Task item >> Scan the material and copy every line in which "operation" appears.

Extracted information section start

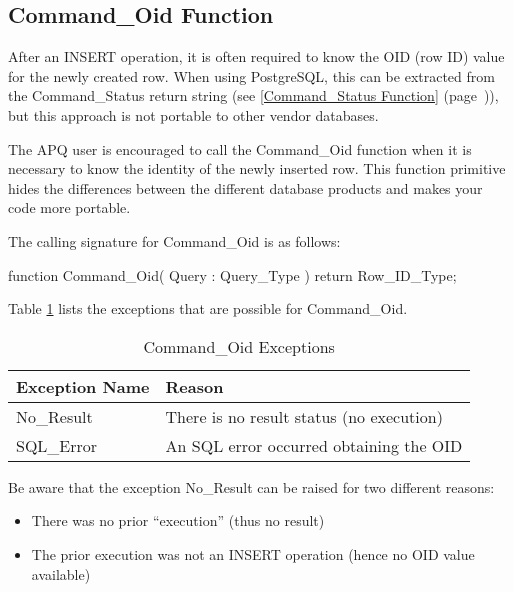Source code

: \documentclass[english,letterpaper]{book}
\newcommand\Ref[1]{\textsection\ref{#1} (page~\pageref{#1})}
\begin{document}
\subsection{Command\_Oid Function \label{Command_Oid Function}}

After an INSERT operation, it is often required to know the OID (row ID)
value for the newly created row. When using PostgreSQL, this can be
extracted from the Command\_Status return string (see
\Ref{Command_Status Function}), but this approach is not
portable to other vendor databases.

The APQ user is encouraged to call the Command\_Oid function when
it is necessary to know the identity of the newly inserted row. This
function primitive hides the differences between the different database
products and makes your code more portable.

The calling signature for Command\_Oid is as follows:

\begin{Code}
function Command_Oid(
   Query : Query_Type
) return Row_ID_Type;
\end{Code}

Table \ref{t:coidx} lists the exceptions that are possible for Command\_Oid.

\begin{table}
   \begin{center}
      \begin{tabular}{ll}
         Exception Name    &  Reason\\
         \hline 
         No\_Result        &  There is no result status (no execution)\\
         SQL\_Error        &  An SQL error occurred obtaining the OID\\
      \end{tabular}
   \end{center}
   \caption{Command\_Oid Exceptions}\label{t:coidx}
\end{table}

Be aware that the exception No\_Result can be raised for two different
reasons:

\begin{itemize}
   \item There was no prior ``execution'' (thus no result)
   \item The prior execution was not an INSERT operation (hence no OID value available)
\end{itemize}
\end{document}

Extracted information section end

Result of the task >>
After an INSERT operation, it is often required to know the OID (row ID)
   \item The prior execution was not an INSERT operation (hence no OID value available)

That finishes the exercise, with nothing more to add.